Naw. I was hammered. Lawyers do what they’re paid to do. Somebody teased me on my first post about Kennedys behaving badly; something to the effect that I must’ve had a hard time squeezing my tall self into such a cramped car. I levered myself into a number of high-powered cars; a ’63 Ford with a supercharged 429 motor, a ’63 Impala convertible with red leather upholstery and a 400-horse 327, and the legendary Corvette, among others. There was also the ’82 Brat with a Porsche engine. Wheelchair notwithstanding, I believe in moving fast when you have to move.

I never crashed one of these noble vehicles. For sure, nobody ever died as a passenger in one.

Patrick Kennedy now produces an alibi witness. The Corvette, and its Impala predecessor, were babe magnets. Oh, did I mention the '64 Oldsmobile 442 ragtop? Big horsepower with that 400 CID V-8, too, and more red leather upholstery. Had I not been married, I could’ve had all manner of passengers who’d swear in court we were only going 55 in the slow lane. I ain’t buying a pickup alibi at the Hawk ‘n Dove bar. That’s as cute as my remark to the trooper to write me for 120.

Pat Kennedy checked into a treatment center. I don’t want to hear his sniveling excuses; I want him to escape the curse of his clan. I wish him well in that regard, but I don’t want to hear another word about “the curse of addiction.” Face the truth, Patrick. Joe Jr. died in a horrible airplane mishap during War II. He was Ol’ Joe’s choice for the presidency. His death destroyed Ol’ Joe, the bootlegger/rumrunner. Robert was killed by an Islamic terrorist, the people your despised leader George Bush is battling. John was a war hero because he made the idiotic mistake of shutting that PT boat down in the path of a Japanese warship.
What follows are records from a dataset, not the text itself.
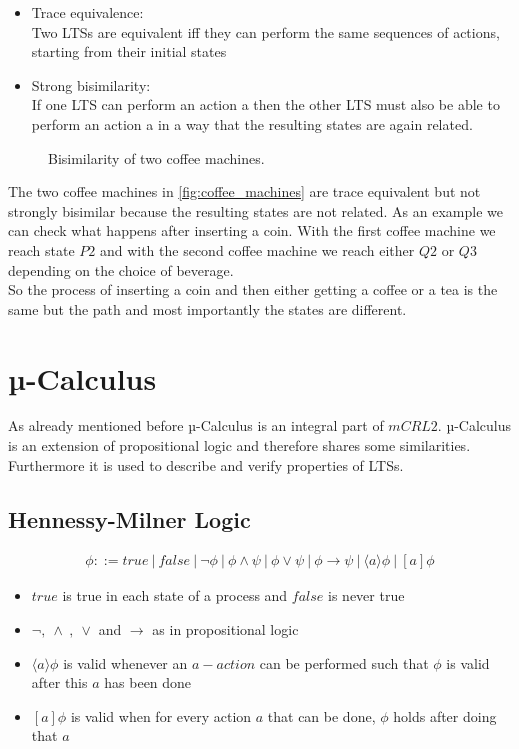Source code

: \documentclass{clseminar}
\begin{document}
  \begin{itemize}[noitemsep]
    \item Trace equivalence: \\
    Two LTSs are equivalent iff they can perform the same sequences of actions, starting from their initial states \\
    \item Strong bisimilarity: \\
    If one LTS can perform an action a then the other LTS must also be able to perform an action a in a way that the resulting states are again related. \\
  \end{itemize}

  \begin{figure}[!ht]
    \resizebox{\textwidth}{!}{}
    \caption{Bisimilarity of two coffee machines.}
    \label{fig:coffee_machines}
  \end{figure}

  The two coffee machines in \autoref{fig:coffee_machines} are trace equivalent but not strongly bisimilar because the resulting states are not related. As an example we can check what happens after inserting a coin. With the first coffee machine we reach state $P2$ and with the second coffee machine we reach either $Q2$ or $Q3$ depending on the choice of beverage.\\
  So the process of inserting a coin and then either getting a coffee or a tea is the same but the path and most importantly the states are different.

  \section{µ-Calculus}
  As already mentioned before µ-Calculus is an integral part of $mCRL2$. µ-Calculus is an extension of propositional logic and therefore shares some similarities. \\
  Furthermore it is used to describe and verify properties of LTSs.

  \subsection{Hennessy-Milner Logic}
  \begin{align*}
    \phi ::= \mathit{true}\ |\ \mathit{false}\ |\ \neg \phi\ |\ \phi \land \psi\ |\ \phi \lor \psi\ |\ \phi \to \psi\ |\ \langle a \rangle \phi \ |\ [a]\phi
  \end{align*}
  \begin{itemize}
    \item $\mathit{true}$ is true in each state of a process and $\mathit{false}$ is never true
    \item $\neg ,\ \land\ ,\ \lor$ and $\to$ as in propositional logic
    \item $\langle a \rangle \phi$ is valid whenever an $a-action$ can be performed such that $\phi$ is valid after this $a$ has been done
    \item $[a]\phi$ is valid when for every action $a$ that can be done, $\phi$ holds after doing that $a$
  \end{itemize}
\end{document}

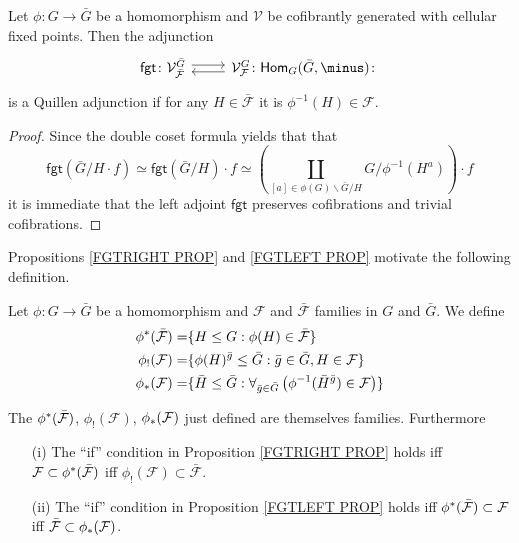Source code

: \documentclass[a4paper,10pt]{article}%
\begin{document}
\begin{proposition}\label{FGTLEFT PROP}
	Let $\phi \colon G \to \bar{G}$ be a homomorphism and $\mathcal{V}$ be cofibrantly generated with cellular fixed points.		
	Then the adjunction
\begin{equation}
\begin{tikzcd}
	\mathsf{fgt}
	\colon
	\mathcal{V}^{\bar{G}}_{\mathcal{\bar{F}}} \ar[shift left=1]{r}
&
	\mathcal{V}^{G}_{\mathcal{F}}
	\colon
	\mathsf{Hom}_G(\bar{G},\minus)
	\colon \ar[shift left=1]{l}
\end{tikzcd}
\end{equation}
is a Quillen adjunction if for any 
$H \in \bar{\mathcal{F}}$ it is 
$\phi^{-1}(H) \in \mathcal{F}$.
\end{proposition}


\begin{proof}
	Since the double coset formula yields that that
\[
	\mathsf{fgt}\left(\bar{G}/H \cdot f\right)
		\simeq 
	\mathsf{fgt}\left(\bar{G}/H\right) \cdot f
		\simeq
	\left(
		\coprod_{[a] \in \phi(G)\backslash \bar{G} /H}
		{G/\phi^{-1}(H^{a})}
	\right)	\cdot f
\]
it is immediate that the left adjoint $\mathsf{fgt}$ preserves cofibrations and trivial cofibrations.
\end{proof}


Propositions \ref{FGTRIGHT PROP} and \ref{FGTLEFT PROP}
motivate the following definition.

\begin{definition}
	Let $\phi \colon G \to \bar{G}$ be a homomorphism and $\mathcal{F}$ and $\bar{\mathcal{F}}$ families in $G$
	and $\bar{G}$. We define
\begin{align}\label{PHISTARDEF EQ}
	\phi^{\**}(\bar{\mathcal{F}})
		=&
	\{H \leq G : \phi(H) \in \bar{\mathcal{F}}\}
\\
	\phi_!(\mathcal{F})
		=&
	\{\phi(H)^{\bar{g}}\leq \bar{G} : \bar{g} \in \bar{G}, H \in \mathcal{F}\}
\\ \label{PHISTARDEF3 EQ}
	\phi_{\**}(\mathcal{F})
		=&
	\{\bar{H} \leq \bar{G} : 
	\forall_{\bar{g} \in \bar{G}} 
	\left(
	\phi^{-1}(\bar{H}^{\bar{g}}) \in \mathcal{F}
	\right)\}
\end{align}
\end{definition}

\begin{lemma}
The $\phi^{\**}(\bar{\mathcal{F}})$, $\phi_{!}(\mathcal{F})$, $\phi_{\**}(\mathcal{F})$ just defined are 
themselves families. Furthermore
\begin{itemize}
\item[(i)] The ``if'' condition in Proposition \ref{FGTRIGHT PROP} holds iff 
$\mathcal{F} \subset \phi^{\**} (\bar{\mathcal{F}})$
iff
$\phi_{!}(\mathcal{F}) \subset \bar{\mathcal{F}}$.
\item [(ii)]
The ``if'' condition in Proposition \ref{FGTLEFT PROP} holds iff 
$\phi^{\**} (\bar{\mathcal{F}}) \subset \mathcal{F}$
iff
$\bar{\mathcal{F}} \subset \phi_{\**}(\mathcal{F})$.
\end{itemize}
\end{lemma}
\end{document}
His efforts to make amends for that mistake were heroic, but still…

Ted is the least of the litter, and can probably blame his "issues" with booze on being the baby brother who never claimed any high expectations. Given the family history, I sometimes wonder if he views his unnaturally long lifespan as a curse or a blessing. I also wonder if he views the life of Mary Jo Kopechne as anything more than a minor legal annoyance that affected his political career.

C’mon, Patrick. I’d change my name if I were you. Ted killed somebody with a car; you’re just dodging a traffic ticket, so far.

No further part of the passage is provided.